*** Opening of Supplied material ***
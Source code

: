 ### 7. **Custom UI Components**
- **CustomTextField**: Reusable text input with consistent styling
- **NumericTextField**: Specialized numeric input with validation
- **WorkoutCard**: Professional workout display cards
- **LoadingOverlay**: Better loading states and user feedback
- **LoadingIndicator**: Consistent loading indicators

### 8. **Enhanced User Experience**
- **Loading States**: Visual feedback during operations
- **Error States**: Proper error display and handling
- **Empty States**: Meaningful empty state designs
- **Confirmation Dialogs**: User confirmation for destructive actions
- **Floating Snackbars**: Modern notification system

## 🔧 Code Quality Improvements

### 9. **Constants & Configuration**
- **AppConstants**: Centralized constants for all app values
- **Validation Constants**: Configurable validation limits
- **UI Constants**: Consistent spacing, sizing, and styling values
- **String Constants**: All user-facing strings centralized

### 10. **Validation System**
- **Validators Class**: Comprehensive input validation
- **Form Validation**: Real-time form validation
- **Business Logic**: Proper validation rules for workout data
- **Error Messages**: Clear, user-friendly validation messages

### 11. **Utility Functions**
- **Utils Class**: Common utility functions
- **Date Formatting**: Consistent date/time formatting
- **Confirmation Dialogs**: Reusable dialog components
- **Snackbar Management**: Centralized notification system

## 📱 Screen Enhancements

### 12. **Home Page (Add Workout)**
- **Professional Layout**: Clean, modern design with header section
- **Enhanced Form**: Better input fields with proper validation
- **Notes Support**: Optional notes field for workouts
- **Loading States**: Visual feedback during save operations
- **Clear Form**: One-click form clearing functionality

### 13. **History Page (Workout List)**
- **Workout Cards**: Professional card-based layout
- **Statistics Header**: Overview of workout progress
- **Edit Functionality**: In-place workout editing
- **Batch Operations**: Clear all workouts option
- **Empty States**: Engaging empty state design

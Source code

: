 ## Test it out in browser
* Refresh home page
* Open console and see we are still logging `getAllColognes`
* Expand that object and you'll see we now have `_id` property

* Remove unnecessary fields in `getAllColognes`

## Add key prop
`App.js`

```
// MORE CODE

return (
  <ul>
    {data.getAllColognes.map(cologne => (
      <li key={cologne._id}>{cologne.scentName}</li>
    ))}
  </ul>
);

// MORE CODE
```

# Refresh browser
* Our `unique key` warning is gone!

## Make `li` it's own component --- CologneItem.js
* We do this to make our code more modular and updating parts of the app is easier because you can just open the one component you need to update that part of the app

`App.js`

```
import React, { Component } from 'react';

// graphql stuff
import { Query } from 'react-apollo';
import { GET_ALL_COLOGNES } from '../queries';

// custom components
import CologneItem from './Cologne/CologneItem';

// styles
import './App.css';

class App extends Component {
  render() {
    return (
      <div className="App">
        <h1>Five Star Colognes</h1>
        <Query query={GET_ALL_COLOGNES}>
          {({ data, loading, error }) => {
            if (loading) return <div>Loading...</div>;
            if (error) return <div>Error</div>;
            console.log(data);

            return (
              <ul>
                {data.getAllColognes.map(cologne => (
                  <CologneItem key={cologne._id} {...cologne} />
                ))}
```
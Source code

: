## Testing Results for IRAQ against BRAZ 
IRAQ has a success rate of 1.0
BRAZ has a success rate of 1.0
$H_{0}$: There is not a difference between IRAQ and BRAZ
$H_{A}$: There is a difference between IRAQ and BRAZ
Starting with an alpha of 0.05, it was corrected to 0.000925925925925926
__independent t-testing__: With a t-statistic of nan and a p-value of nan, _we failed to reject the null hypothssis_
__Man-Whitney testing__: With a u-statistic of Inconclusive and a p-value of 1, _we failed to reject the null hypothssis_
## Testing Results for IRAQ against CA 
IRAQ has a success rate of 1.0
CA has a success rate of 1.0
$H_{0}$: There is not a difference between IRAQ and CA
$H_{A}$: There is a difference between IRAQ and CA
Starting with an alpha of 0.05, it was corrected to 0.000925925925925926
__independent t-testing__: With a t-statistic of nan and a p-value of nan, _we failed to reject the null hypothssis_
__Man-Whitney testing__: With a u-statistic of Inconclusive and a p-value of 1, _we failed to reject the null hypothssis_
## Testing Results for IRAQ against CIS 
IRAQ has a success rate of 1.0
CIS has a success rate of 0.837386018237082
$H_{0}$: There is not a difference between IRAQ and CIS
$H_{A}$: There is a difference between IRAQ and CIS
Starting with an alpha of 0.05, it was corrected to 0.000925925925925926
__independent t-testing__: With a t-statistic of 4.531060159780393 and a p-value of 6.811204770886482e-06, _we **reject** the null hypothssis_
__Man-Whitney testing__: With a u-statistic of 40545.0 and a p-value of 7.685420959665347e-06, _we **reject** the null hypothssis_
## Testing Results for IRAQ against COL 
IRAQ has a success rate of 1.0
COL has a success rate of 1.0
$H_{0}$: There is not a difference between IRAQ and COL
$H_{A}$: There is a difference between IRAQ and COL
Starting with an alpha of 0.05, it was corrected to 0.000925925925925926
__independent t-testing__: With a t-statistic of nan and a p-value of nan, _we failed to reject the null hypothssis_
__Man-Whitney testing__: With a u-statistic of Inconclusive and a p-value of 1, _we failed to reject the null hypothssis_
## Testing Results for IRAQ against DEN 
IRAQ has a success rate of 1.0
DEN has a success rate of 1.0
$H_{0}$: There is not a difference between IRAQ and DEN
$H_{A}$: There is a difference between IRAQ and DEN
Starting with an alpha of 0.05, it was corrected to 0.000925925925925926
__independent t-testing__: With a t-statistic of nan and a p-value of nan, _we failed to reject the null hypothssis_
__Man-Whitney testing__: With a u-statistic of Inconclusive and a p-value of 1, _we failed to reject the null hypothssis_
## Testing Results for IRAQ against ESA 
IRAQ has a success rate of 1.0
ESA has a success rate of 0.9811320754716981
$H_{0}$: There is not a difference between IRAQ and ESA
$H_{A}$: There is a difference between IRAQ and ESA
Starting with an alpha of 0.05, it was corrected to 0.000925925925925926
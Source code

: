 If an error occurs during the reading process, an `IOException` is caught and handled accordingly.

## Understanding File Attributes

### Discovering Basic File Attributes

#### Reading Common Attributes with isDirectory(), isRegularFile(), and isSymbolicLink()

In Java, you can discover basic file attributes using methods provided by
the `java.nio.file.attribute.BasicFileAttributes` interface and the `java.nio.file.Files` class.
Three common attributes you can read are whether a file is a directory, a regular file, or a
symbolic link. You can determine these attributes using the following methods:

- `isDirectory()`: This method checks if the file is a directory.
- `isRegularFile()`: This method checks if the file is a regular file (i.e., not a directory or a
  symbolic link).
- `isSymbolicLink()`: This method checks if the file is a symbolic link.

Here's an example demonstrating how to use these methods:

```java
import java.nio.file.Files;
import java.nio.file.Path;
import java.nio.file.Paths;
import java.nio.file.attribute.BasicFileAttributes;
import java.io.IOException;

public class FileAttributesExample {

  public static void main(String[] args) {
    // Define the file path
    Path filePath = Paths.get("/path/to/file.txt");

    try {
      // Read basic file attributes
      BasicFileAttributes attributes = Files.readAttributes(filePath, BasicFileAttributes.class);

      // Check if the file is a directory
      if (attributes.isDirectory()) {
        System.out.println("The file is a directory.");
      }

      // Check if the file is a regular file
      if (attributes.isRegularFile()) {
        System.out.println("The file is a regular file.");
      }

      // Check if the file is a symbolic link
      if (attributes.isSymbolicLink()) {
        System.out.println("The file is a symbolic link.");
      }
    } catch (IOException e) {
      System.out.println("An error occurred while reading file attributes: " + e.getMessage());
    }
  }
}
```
*** Close of Supplied material ***
Task item: Scan the data above; copy every line where "console" appears.

Response:
* Open console and see we are still logging `getAllColognes`
            console.log(data);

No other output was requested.